M's knee was still full of pus at our final meeting, making her walk with a limp. Her voice was calm, but the deep shadows below her eyes told of sleepless nights. All those long hours she'd spent huddled outside my door. A sub-zero night, and with despair pushing her to the brink of exhaustion, yet somehow she got away with nothing more serious than a swollen knee. They told her she'd have to use a wheelchair for a while, and rest up until she recovered her strength. She was in the hospital for a month, and as soon as she was discharged she came to see me, hobbling on her crutches. We drank tea together. According to the lunar calendar we were already in spring, but the days were still cold. I opened a window to let the air circulate, hung my laundry up to dry in the bathroom, and the whole house seemed instantly refreshed. We spoke about music, our comments brief and desultory. A beautiful, light Mendelssohn piece came on the radio, and afterward I put on Bach's “canon” suites, a recent purchase. The suites were based on a single musical theme given to Bach by King Frederick as a challenge for improvisation, when he'd visited the king at Potsdam in 1747. This “Musical Offering,” made up of canons, fugues, and a trio of sonatas, was the first of Bach's many compositions that really appealed to me. Later on, though, I was incredibly disappointed to learn that it was an “offering”
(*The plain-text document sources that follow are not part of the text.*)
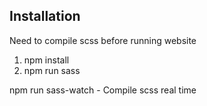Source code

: ## Installation

Need to compile scss before running website

1. npm install
2. npm run sass

npm run sass-watch - Compile scss real time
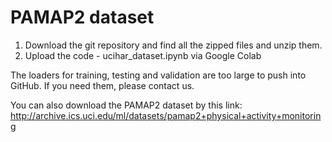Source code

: # PAMAP2 dataset

1. Download the git repository and find all the zipped files and unzip them.
2. Upload the code - ucihar_dataset.ipynb via Google Colab  

The loaders for training, testing and validation are too large to push into GitHub. If you need them, please contact us. 

You can also download the PAMAP2 dataset by this link: http://archive.ics.uci.edu/ml/datasets/pamap2+physical+activity+monitoring
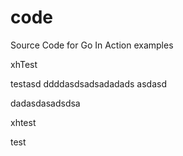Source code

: code
====

Source Code for Go In Action examples

xhTest

testasd
ddddasdsadsadadads
asdasd

dadasdasadsdsa

xhtest

test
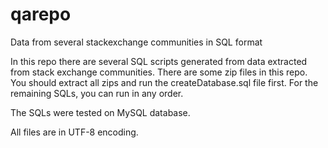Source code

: qarepo
======

Data from several stackexchange communities in SQL format 

In this repo there are several SQL scripts generated from data extracted from stack exchange communities.
There are some zip files in this repo.
You should extract all zips and run the createDatabase.sql file first.
For the remaining SQLs, you can run in any order.

The SQLs were tested on MySQL database.

All files are in UTF-8 encoding.

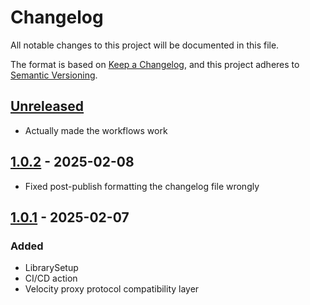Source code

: # Changelog

All notable changes to this project will be documented in this file.

The format is based on [Keep a Changelog](https://keepachangelog.com/en/1.1.0/),
and this project adheres to [Semantic Versioning](https://semver.org/spec/v2.0.0.html).

## [Unreleased](https://github.com/Gabwasnt/NeoVelocity/compare/dev...HEAD)

+ Actually made the workflows work

## [1.0.2](https://github.com/Gabwasnt/NeoVelocity/compare/dev...v1.0.2) - 2025-02-08

+ Fixed post-publish formatting the changelog file wrongly 

## [1.0.1](https://github.com/Gabwasnt/NeoVelocity/compare/dev...v1.0.1) - 2025-02-07

### Added

+ LibrarySetup
+ CI/CD action
+ Velocity proxy protocol compatibility layer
in the religious sense of “sacrifice”—this, apparently, was where the word derived from—with the king as its recipient. Bach died in 1750. He composed this “Musical Offering” in his final year. The records say that he knew his death was approaching so decided to put the finishing touches to his life as a musician by revising his works for publication. I wrote a short essay about Bach and the “Musical Offering.” I'd always longed to write something about music, if the opportunity ever arose. When I discussed it with M, she suggested that I could look at some of her own articles on Bach's final works, and even offered to bring me the relevant magazines, but I told her firmly that there was no need. I explained that I wasn't intending to write a specialist article about music, like hers. I began the piece with a general-interest discussion of Wittgenstein—a great fan of Bach's—and planned to finish it with the visit to King Frederick's Sanssouci Palace. Still in its incomplete form, I made a rough translation into German and read this out to M. The translation was clumsy beyond belief, but still M gave it her full attention, listening patiently all the way through to the end. And then, at the end, she burst into a short peal of laughter. Sanssouci? Why Sanssouci, of all places? Never mind whether Bach went there, it's like something you'd find in those tacky cover notes they always sell with records! M was at least half joking, but she still sounded somewhat put out. It's true that the place was something of a cliché, a favorite haunt of lovers when they're out for a romantic stroll. In fact, I'd suggested to M that we go and visit the palace that coming summer. The imperfect translation meant my intention hadn't come across particularly well, but in mentioning Sanssouci I'd wanted to express my deep dissatisfaction with reducing such beautiful, meditative music to a mere “offering” to King Frederick. But M shook her head. Music transcends its so-called “creator,” rising above whatever motivation—whether individual fame,
avarice, or even pure egoism—lay behind its so-called “creation.” Music is itself that spirit of artistic creation that can't be compassed by the human, which simply chooses the body of an individual as its temporary vessel. That was M's belief. If that was the case, then dedicating their “own” music to a given individual would be beyond the power of the composer. All the same, I still couldn't bear the fact that Bach had dedicated this wonderful music to King Frederick, any more than if he'd degraded it by an association with the object of some brief, shallow love affair, scrawling a crude dedication: “To the village swine-wench.” I refused to tone down these criticisms.